The MCA says a person must be assumed to have capacity unless it is established that they lack capacity. If a person is at imminent risk of suicide, however, there may be enough reason to doubt their mental capacity at that time, and it may be in the person’s best interests to share critical information.

The ZSA’s guide adds that, when decisions are made to share information based on capacity and best interest, it is important to:

  • document the decision making process clearly

  • record any consultation sought and rationale for actions taken

  • consider the nature and type of information shared

  • keep shared information to a minimum, limited to what is necessary.

The law

In addition to a legal power to share information, and a justification for breaching confidentiality where that applies, you will need to ensure that there is a fair and lawful basis for sharing under the UK GDPR. There is more information on this within the Statement and on the information page of the Information Commissioner’s Office website.

Any health data shared would be classed as “special category data”. The Statement explains what this means in terms of meeting additional conditions and safeguards set out in Schedule 1 of the DPA.

This includes the condition of “substantial public interest”, which allows for disclosure of special category data in limited circumstances without the consent of a person, if that person is considered to be at risk of neglect or physical, mental or emotional harm. It says it is likely that there would be a substantial public interest in sharing data concerning the suicide risk of an individual.

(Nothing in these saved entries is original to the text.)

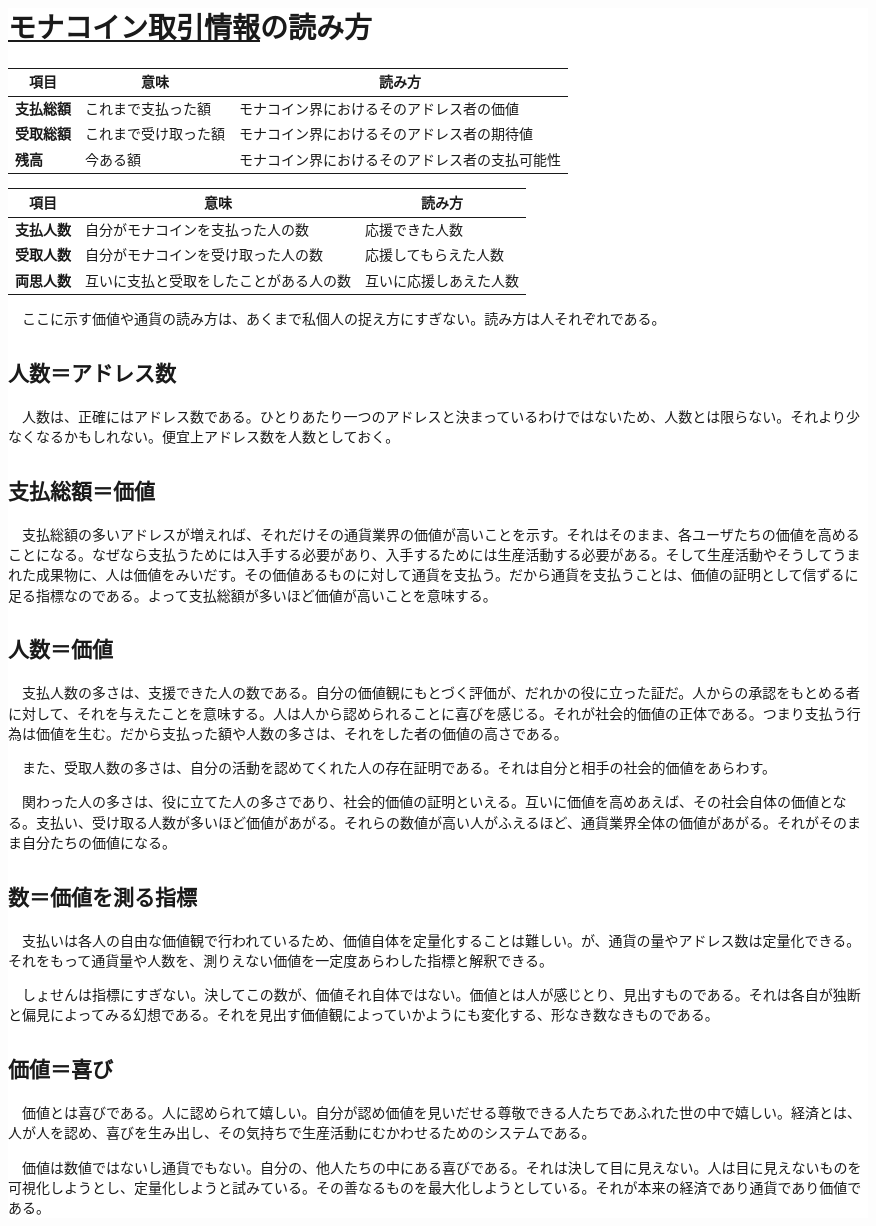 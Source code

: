# [モナコイン取引情報][]の読み方

[モナコイン取引情報]:./

項目|意味|読み方
----|----|------
**支払総額**|これまで支払った額|モナコイン界におけるそのアドレス者の価値
**受取総額**|これまで受け取った額|モナコイン界におけるそのアドレス者の期待値
**残高**|今ある額|モナコイン界におけるそのアドレス者の支払可能性

項目|意味|読み方
----|----|------
**支払人数**|自分がモナコインを支払った人の数|応援できた人数
**受取人数**|自分がモナコインを受け取った人の数|応援してもらえた人数
**両思人数**|互いに支払と受取をしたことがある人の数|互いに応援しあえた人数

　ここに示す価値や通貨の読み方は、あくまで私個人の捉え方にすぎない。読み方は人それぞれである。

## 人数＝アドレス数

　人数は、正確にはアドレス数である。ひとりあたり一つのアドレスと決まっているわけではないため、人数とは限らない。それより少なくなるかもしれない。便宜上アドレス数を人数としておく。

## 支払総額＝価値

　支払総額の多いアドレスが増えれば、それだけその通貨業界の価値が高いことを示す。それはそのまま、各ユーザたちの価値を高めることになる。なぜなら支払うためには入手する必要があり、入手するためには生産活動する必要がある。そして生産活動やそうしてうまれた成果物に、人は価値をみいだす。その価値あるものに対して通貨を支払う。だから通貨を支払うことは、価値の証明として信ずるに足る指標なのである。よって支払総額が多いほど価値が高いことを意味する。

## 人数＝価値

　支払人数の多さは、支援できた人の数である。自分の価値観にもとづく評価が、だれかの役に立った証だ。人からの承認をもとめる者に対して、それを与えたことを意味する。人は人から認められることに喜びを感じる。それが社会的価値の正体である。つまり支払う行為は価値を生む。だから支払った額や人数の多さは、それをした者の価値の高さである。

　また、受取人数の多さは、自分の活動を認めてくれた人の存在証明である。それは自分と相手の社会的価値をあらわす。

　関わった人の多さは、役に立てた人の多さであり、社会的価値の証明といえる。互いに価値を高めあえば、その社会自体の価値となる。支払い、受け取る人数が多いほど価値があがる。それらの数値が高い人がふえるほど、通貨業界全体の価値があがる。それがそのまま自分たちの価値になる。

## 数＝価値を測る指標

　支払いは各人の自由な価値観で行われているため、価値自体を定量化することは難しい。が、通貨の量やアドレス数は定量化できる。それをもって通貨量や人数を、測りえない価値を一定度あらわした指標と解釈できる。

　しょせんは指標にすぎない。決してこの数が、価値それ自体ではない。価値とは人が感じとり、見出すものである。それは各自が独断と偏見によってみる幻想である。それを見出す価値観によっていかようにも変化する、形なき数なきものである。

## 価値＝喜び

　価値とは喜びである。人に認められて嬉しい。自分が認め価値を見いだせる尊敬できる人たちであふれた世の中で嬉しい。経済とは、人が人を認め、喜びを生み出し、その気持ちで生産活動にむかわせるためのシステムである。

　価値は数値ではないし通貨でもない。自分の、他人たちの中にある喜びである。それは決して目に見えない。人は目に見えないものを可視化しようとし、定量化しようと試みている。その善なるものを最大化しようとしている。それが本来の経済であり通貨であり価値である。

To rely on this condition, however, there should be an appropriate policy document in place in your organisation, containing compliance measures, procedures and retention policies.

Emergency situation

It is clear that the law does not prevent the sharing of personal data in an emergency situation, including to protect a person from serious harm or to prevent the loss of human life. In such situations, data should be shared as is necessary and proportionate.

Views of others

The consensus is that the duty of confidentiality is not a justification for not listening to the views of family members and friends who may help provide additional insights that can help with a patient’s care.

Good practice also includes providing families with non-person-specific information, such as how to get support for carers and access services in a crisis.

It is also possible to consider discussing cases with colleagues or seeking advice from legal teams, a professional association or regulatory body if you are unsure whether information should be shared.

Supporting document

The Quality Statement 4, contained in NICE’s Suicide Prevention Quality Standard QS 189, covers the involvement of families, carers or friends when adults present with suicidal thoughts.